**Instructions to follow**
Exactly reproduce the lines from the line containing "## 1.2 Build configurations" to the end of the data below, inclusive, and nothing else.

**Records for this exercise**
—————
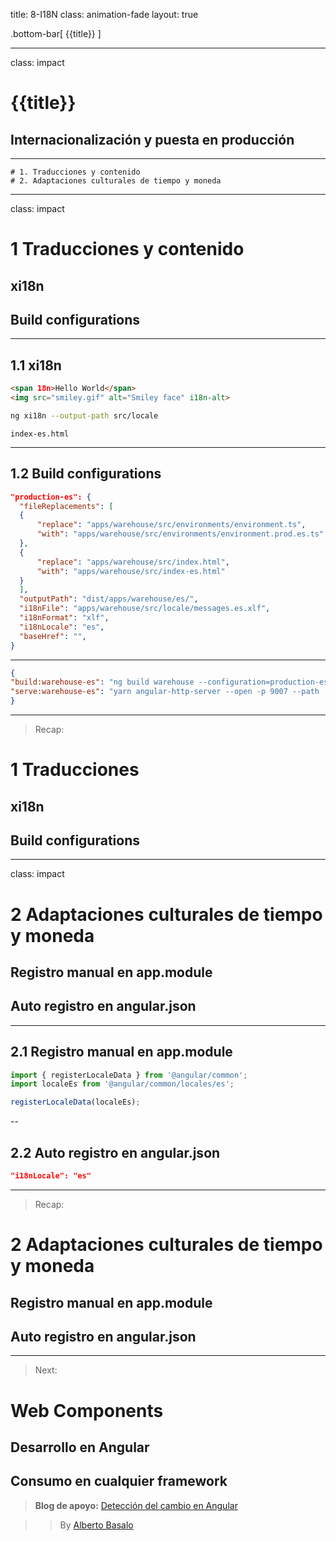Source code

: title: 8-I18N
class: animation-fade
layout: true

.bottom-bar[
{{title}}
]

---

class: impact

# {{title}}

## Internacionalización y puesta en producción

---

    # 1. Traducciones y contenido
    # 2. Adaptaciones culturales de tiempo y moneda

---

class: impact

# 1 Traducciones y contenido

## xi18n
## Build configurations

---

## 1.1 xi18n

```html
<span 18n>Hello World</span>
<img src="smiley.gif" alt="Smiley face" i18n-alt>
```

```bash
ng xi18n --output-path src/locale
```

`index-es.html`

---

## 1.2 Build configurations

```json
"production-es": {
  "fileReplacements": [
  {
      "replace": "apps/warehouse/src/environments/environment.ts",
      "with": "apps/warehouse/src/environments/environment.prod.es.ts"
  },
  {
      "replace": "apps/warehouse/src/index.html",
      "with": "apps/warehouse/src/index-es.html"
  }
  ],
  "outputPath": "dist/apps/warehouse/es/",
  "i18nFile": "apps/warehouse/src/locale/messages.es.xlf",
  "i18nFormat": "xlf",
  "i18nLocale": "es",
  "baseHref": "",
}
```
---

```json
{
"build:warehouse-es": "ng build warehouse --configuration=production-es",
"serve:warehouse-es": "yarn angular-http-server --open -p 9007 --path ./dist/apps/warehouse/es"
}
```

---

> Recap:

# 1 Traducciones

## xi18n
## Build configurations

---

class: impact

# 2 Adaptaciones culturales de tiempo y moneda

## Registro manual en app.module
## Auto registro en angular.json

---

## 2.1 Registro manual en app.module

```typescript
import { registerLocaleData } from '@angular/common';
import localeEs from '@angular/common/locales/es';

registerLocaleData(localeEs);
```

--

## 2.2 Auto registro en angular.json

```json
"i18nLocale": "es"
```

---

> Recap:

# 2 Adaptaciones culturales de tiempo y moneda

## Registro manual en app.module
## Auto registro en angular.json

---

> Next:

# Web Components

## Desarrollo en Angular
## Consumo en cualquier framework


> **Blog de apoyo:** [Detección del cambio en Angular](https://academia-binaria.com/deteccion-del-cambio-en-Angular/)

> > By [Alberto Basalo](https://twitter.com/albertobasalo)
—————
**Completed exercise**
## 1.2 Build configurations

```json
"production-es": {
  "fileReplacements": [
  {
      "replace": "apps/warehouse/src/environments/environment.ts",
      "with": "apps/warehouse/src/environments/environment.prod.es.ts"
  },
  {
      "replace": "apps/warehouse/src/index.html",
      "with": "apps/warehouse/src/index-es.html"
  }
  ],
  "outputPath": "dist/apps/warehouse/es/",
  "i18nFile": "apps/warehouse/src/locale/messages.es.xlf",
  "i18nFormat": "xlf",
  "i18nLocale": "es",
  "baseHref": "",
}
```
---

```json
{
"build:warehouse-es": "ng build warehouse --configuration=production-es",
"serve:warehouse-es": "yarn angular-http-server --open -p 9007 --path ./dist/apps/warehouse/es"
}
```

---

> Recap:

# 1 Traducciones

## xi18n
## Build configurations

---

class: impact

# 2 Adaptaciones culturales de tiempo y moneda

## Registro manual en app.module
## Auto registro en angular.json

---

## 2.1 Registro manual en app.module

```typescript
import { registerLocaleData } from '@angular/common';
import localeEs from '@angular/common/locales/es';

registerLocaleData(localeEs);
```

--

## 2.2 Auto registro en angular.json

```json
"i18nLocale": "es"
```

---

> Recap:

# 2 Adaptaciones culturales de tiempo y moneda

## Registro manual en app.module
## Auto registro en angular.json

---

> Next:

# Web Components

## Desarrollo en Angular
## Consumo en cualquier framework


> **Blog de apoyo:** [Detección del cambio en Angular](https://academia-binaria.com/deteccion-del-cambio-en-Angular/)

> > By [Alberto Basalo](https://twitter.com/albertobasalo)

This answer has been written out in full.